Agriculture and Nutrition Extension Project- ANEP

Agriculture and Nutrition Extension Project- ANEP

Creating new livelihood opportunities in rural Nepal

Farmers were growing small amounts of vegetables for subsistence: they were unaware of growing for commercial purposes, and they lacked access to technologies, farm inputs, and technical know-how. We overcame this by organising farmers into groups linked to collection centres, and training them in innovative techniques needed to grow large yields of high-quality vegetables for sale.

Khadga Gurung, ANEP Field Team Leader


The flatlands of Nepal are geographically remote, isolated from markets and subject to climatic extremes – making agriculture a hazardous, though vital livelihood. In Rupandehi, Nawalparasi, Surkhet and Rukum Districts, poor access to improved agricultural technologies and markets makes it difficult for farmers to earn a living, and many do not have enough nutritious food to eat. Food insecurity in these areas has a disproportionate impact on women and children. Malnutrition restricts children's cognitive and development potential, with long-term - often irreversible - social consequences.

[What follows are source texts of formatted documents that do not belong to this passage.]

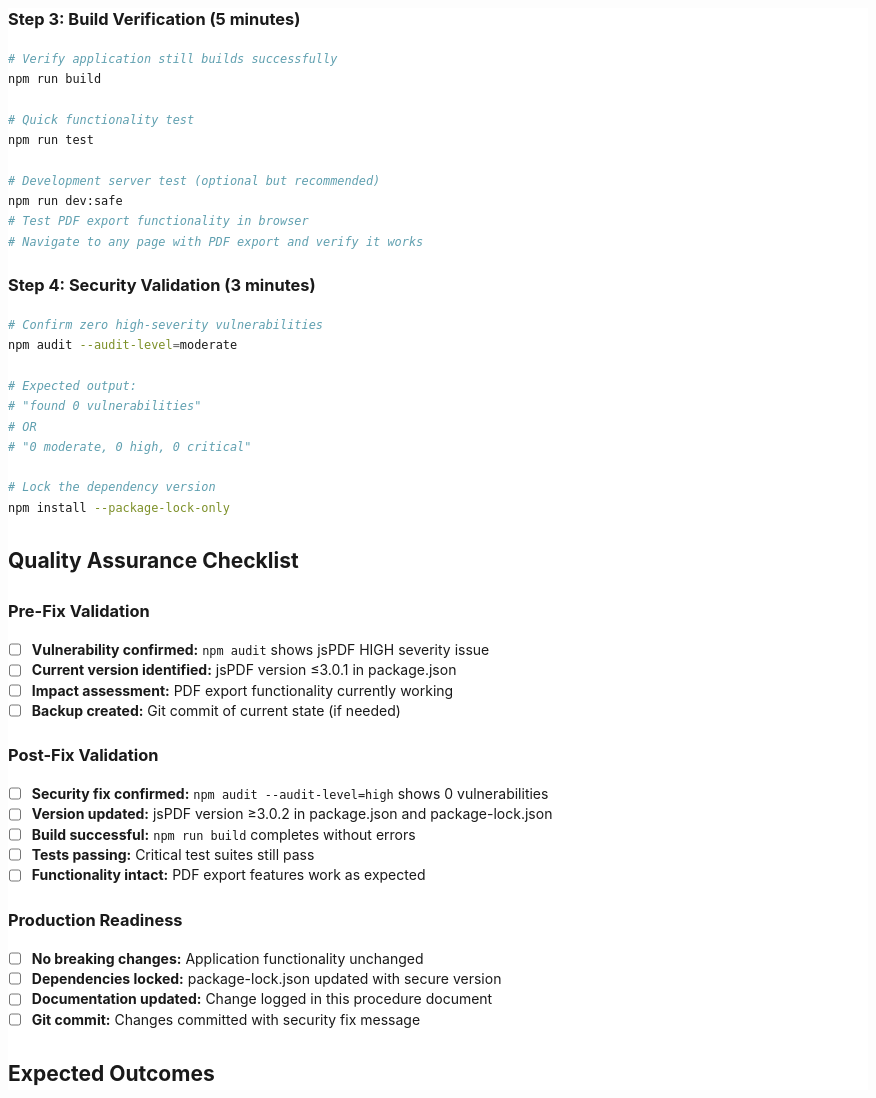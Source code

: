 ### Step 3: Build Verification (5 minutes)
```bash
# Verify application still builds successfully
npm run build

# Quick functionality test
npm run test

# Development server test (optional but recommended)
npm run dev:safe
# Test PDF export functionality in browser
# Navigate to any page with PDF export and verify it works
```

### Step 4: Security Validation (3 minutes)
```bash
# Confirm zero high-severity vulnerabilities
npm audit --audit-level=moderate

# Expected output:
# "found 0 vulnerabilities"
# OR
# "0 moderate, 0 high, 0 critical"

# Lock the dependency version
npm install --package-lock-only
```

## Quality Assurance Checklist

### Pre-Fix Validation
- [ ] **Vulnerability confirmed:** `npm audit` shows jsPDF HIGH severity issue
- [ ] **Current version identified:** jsPDF version ≤3.0.1 in package.json
- [ ] **Impact assessment:** PDF export functionality currently working
- [ ] **Backup created:** Git commit of current state (if needed)

### Post-Fix Validation
- [ ] **Security fix confirmed:** `npm audit --audit-level=high` shows 0 vulnerabilities
- [ ] **Version updated:** jsPDF version ≥3.0.2 in package.json and package-lock.json
- [ ] **Build successful:** `npm run build` completes without errors
- [ ] **Tests passing:** Critical test suites still pass
- [ ] **Functionality intact:** PDF export features work as expected

### Production Readiness
- [ ] **No breaking changes:** Application functionality unchanged
- [ ] **Dependencies locked:** package-lock.json updated with secure version
- [ ] **Documentation updated:** Change logged in this procedure document
- [ ] **Git commit:** Changes committed with security fix message

## Expected Outcomes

  • To improve the food security and nutrition of the poorest and most vulnerable households in both rural and urban areas.
  • To improve the food security and nutrition of smallholders by introducing and facilitating the adoption of productive and environmentally sustainable agriculture technologies which improve livelihoods.
  • To contribute to improving market linkages to improve food and nutritional security of both rural producers and urban consumers.


  • 21 209 households reached
  • Increase in food security - from 4.6 months to 11 months
  • Increase in percentage of households putting at least two improved nutritional practices into use from 34% to 97%
  • Increase in average annual household income by €400
  • Decrease in prevalence of underweight in children under the age of 2 from 37.5% to 17% among 6 000 households that received health/nutrition training
  • Increase in farmer households linked to local service providers from 3% to 65%


  • Households are from areas with high rates of poverty and food insecurity, primarily from the disadvantaged Dalit, Muslim, Tharu and Madeshi communities.
  • Over 60% of ANEP farmers come from disadvantaged ethnic/caste groups and over 60% of ANEP trained people are women.
  • ANEP farmers on average have less than 0.5 ha of land and are primarily subsistence farmers and labourers and are unable to meet the basic needs of their families.

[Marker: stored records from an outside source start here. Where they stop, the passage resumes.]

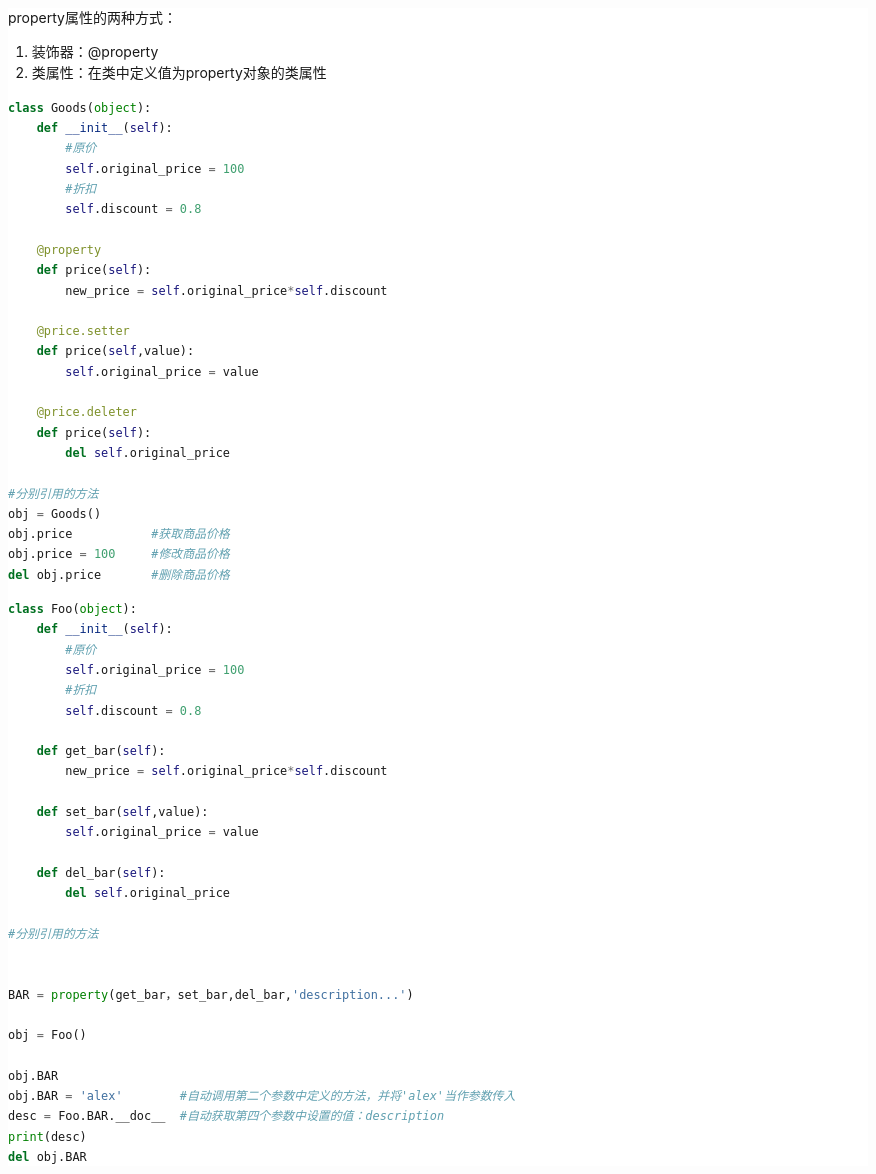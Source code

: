 property属性的两种方式：

1. 装饰器：@property
2. 类属性：在类中定义值为property对象的类属性

```python
class Goods(object):
    def __init__(self):
        #原价
        self.original_price = 100
        #折扣
        self.discount = 0.8

    @property
    def price(self):
        new_price = self.original_price*self.discount

    @price.setter
    def price(self,value):
        self.original_price = value

    @price.deleter
    def price(self):
        del self.original_price

#分别引用的方法
obj = Goods()
obj.price			#获取商品价格
obj.price = 100		#修改商品价格
del obj.price		#删除商品价格
```

```python
class Foo(object):
    def __init__(self):
        #原价
        self.original_price = 100
        #折扣
        self.discount = 0.8

    def get_bar(self):
        new_price = self.original_price*self.discount

    def set_bar(self,value):
        self.original_price = value

    def del_bar(self):
        del self.original_price

#分别引用的方法

    
BAR = property(get_bar，set_bar,del_bar,'description...')

obj = Foo()

obj.BAR
obj.BAR = 'alex' 		#自动调用第二个参数中定义的方法，并将'alex'当作参数传入
desc = Foo.BAR.__doc__	#自动获取第四个参数中设置的值：description
print(desc)
del obj.BAR
```
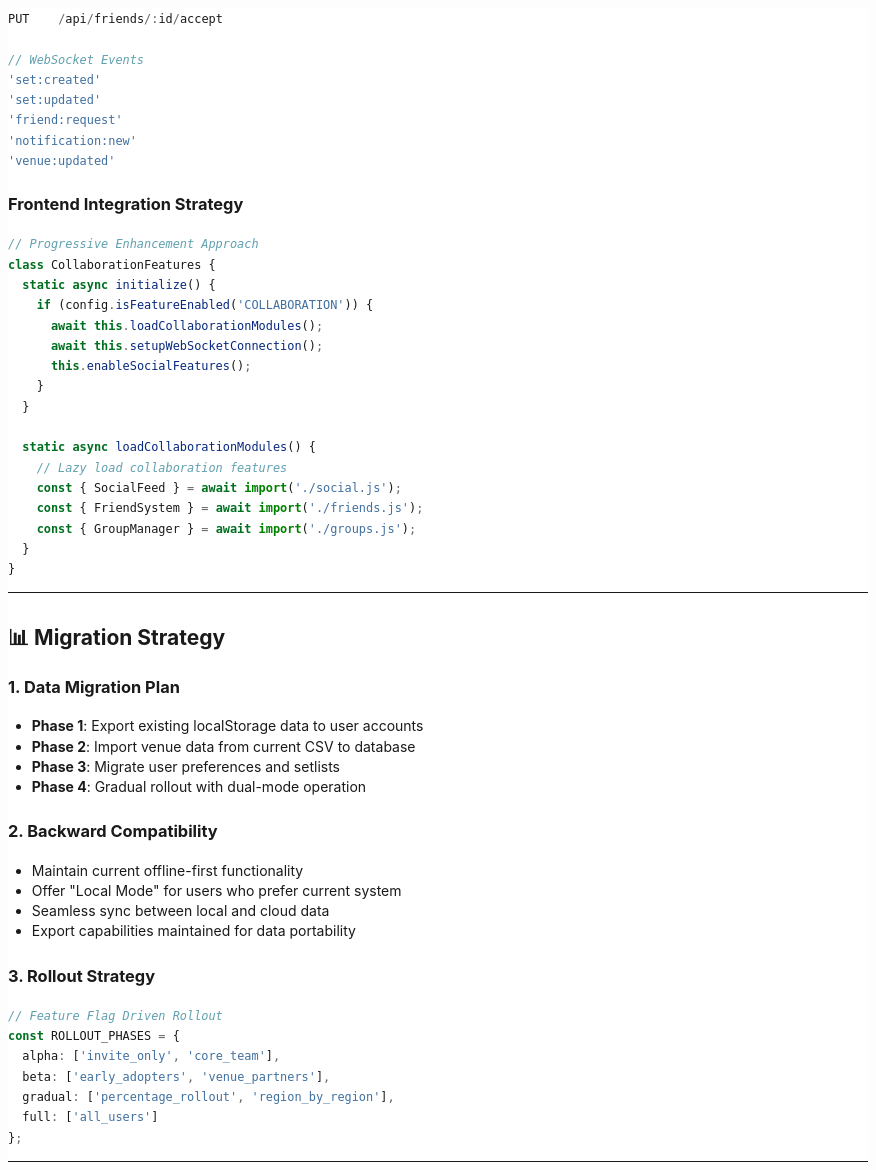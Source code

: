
 ```typescript
PUT    /api/friends/:id/accept

// WebSocket Events
'set:created'
'set:updated'
'friend:request'
'notification:new'
'venue:updated'
```

### Frontend Integration Strategy
```typescript
// Progressive Enhancement Approach
class CollaborationFeatures {
  static async initialize() {
    if (config.isFeatureEnabled('COLLABORATION')) {
      await this.loadCollaborationModules();
      await this.setupWebSocketConnection();
      this.enableSocialFeatures();
    }
  }
  
  static async loadCollaborationModules() {
    // Lazy load collaboration features
    const { SocialFeed } = await import('./social.js');
    const { FriendSystem } = await import('./friends.js');
    const { GroupManager } = await import('./groups.js');
  }
}
```

---

## 📊 **Migration Strategy**

### 1. **Data Migration Plan**
- **Phase 1**: Export existing localStorage data to user accounts
- **Phase 2**: Import venue data from current CSV to database
- **Phase 3**: Migrate user preferences and setlists
- **Phase 4**: Gradual rollout with dual-mode operation

### 2. **Backward Compatibility**
- Maintain current offline-first functionality
- Offer "Local Mode" for users who prefer current system
- Seamless sync between local and cloud data
- Export capabilities maintained for data portability

### 3. **Rollout Strategy**
```typescript
// Feature Flag Driven Rollout
const ROLLOUT_PHASES = {
  alpha: ['invite_only', 'core_team'],
  beta: ['early_adopters', 'venue_partners'],
  gradual: ['percentage_rollout', 'region_by_region'],
  full: ['all_users']
};
```

---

Laxmi Tharu, a mother of four, took it upon herself to transform the fortune of her family.

Laxmi's husband was working in the Middle East, sending some money every month to support the family.

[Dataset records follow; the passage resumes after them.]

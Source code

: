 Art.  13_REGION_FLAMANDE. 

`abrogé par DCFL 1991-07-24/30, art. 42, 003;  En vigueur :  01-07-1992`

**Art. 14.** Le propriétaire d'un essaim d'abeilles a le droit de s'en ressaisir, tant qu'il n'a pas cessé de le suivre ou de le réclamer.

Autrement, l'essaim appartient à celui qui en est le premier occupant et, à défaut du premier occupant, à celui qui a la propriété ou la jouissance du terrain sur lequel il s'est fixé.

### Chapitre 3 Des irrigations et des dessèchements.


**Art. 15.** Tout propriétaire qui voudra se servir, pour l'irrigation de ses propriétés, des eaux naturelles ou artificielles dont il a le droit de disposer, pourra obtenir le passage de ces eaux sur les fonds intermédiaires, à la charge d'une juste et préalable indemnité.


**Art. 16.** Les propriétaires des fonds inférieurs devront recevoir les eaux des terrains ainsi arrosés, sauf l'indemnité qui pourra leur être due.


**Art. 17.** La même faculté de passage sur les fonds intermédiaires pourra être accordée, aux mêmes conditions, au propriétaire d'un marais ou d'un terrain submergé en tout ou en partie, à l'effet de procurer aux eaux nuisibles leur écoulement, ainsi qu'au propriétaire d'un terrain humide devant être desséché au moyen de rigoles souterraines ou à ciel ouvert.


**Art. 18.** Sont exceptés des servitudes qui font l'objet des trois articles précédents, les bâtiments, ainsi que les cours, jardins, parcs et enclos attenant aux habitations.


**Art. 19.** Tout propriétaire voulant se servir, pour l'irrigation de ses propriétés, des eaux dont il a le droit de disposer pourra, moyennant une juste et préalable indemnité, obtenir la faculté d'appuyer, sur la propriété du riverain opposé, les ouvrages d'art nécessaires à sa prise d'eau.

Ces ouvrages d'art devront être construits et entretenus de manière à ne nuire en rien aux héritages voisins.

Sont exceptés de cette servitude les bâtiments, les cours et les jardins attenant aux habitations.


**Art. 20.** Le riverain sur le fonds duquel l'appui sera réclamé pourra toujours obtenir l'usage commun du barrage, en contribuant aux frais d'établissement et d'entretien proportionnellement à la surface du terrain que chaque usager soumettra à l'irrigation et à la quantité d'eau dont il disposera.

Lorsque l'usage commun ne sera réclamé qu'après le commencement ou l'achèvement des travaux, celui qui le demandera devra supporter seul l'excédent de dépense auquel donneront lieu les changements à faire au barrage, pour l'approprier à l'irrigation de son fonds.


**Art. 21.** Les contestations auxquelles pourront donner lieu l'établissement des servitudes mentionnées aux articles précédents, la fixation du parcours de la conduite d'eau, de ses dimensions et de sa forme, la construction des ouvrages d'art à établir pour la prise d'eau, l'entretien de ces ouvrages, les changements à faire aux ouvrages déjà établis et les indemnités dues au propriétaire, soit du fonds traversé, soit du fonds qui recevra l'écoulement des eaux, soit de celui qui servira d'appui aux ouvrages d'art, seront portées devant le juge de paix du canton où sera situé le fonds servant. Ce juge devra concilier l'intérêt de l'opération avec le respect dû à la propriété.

"I was living with my in-laws together with my four children. I had no decision-making power in the family. Every month, my husband sent USD 110 to my father-in-law. Most of the money went to pay for the education of my children."

"When the project first came to our village development committee, the project officers approached me because they knew about me through my social work. When they told me about the project, I was really interested because I thought I could get some technical knowledge and skills in agriculture and maybe find a way to make a living from it. After discussing the issue with my husband on the telephone, I decided to join the project."

"I communicated with the project staff and then helped them organize a group meeting in my village development committee. As the project focuses on aquaculture, all the members were supposed to have a pond so I started cleaning up the old pond that was never used. My children helped me. I prepared the dike according to project specifications and planted vegetables", recalled Laxmi.

With this Laxmi started culturing fish and growing vegetables and people started to take notice. "They began to realize that I had the technical knowledge and skills to do aquaculture and dike cropping. This made me feel confident and happy."

From an overgrown pond sitting idle, Laxmi with the right knowledge and support was able to take control over her and her family's life. She is now an example to others in her community with the village development committee appointing her a trainer on fisheries.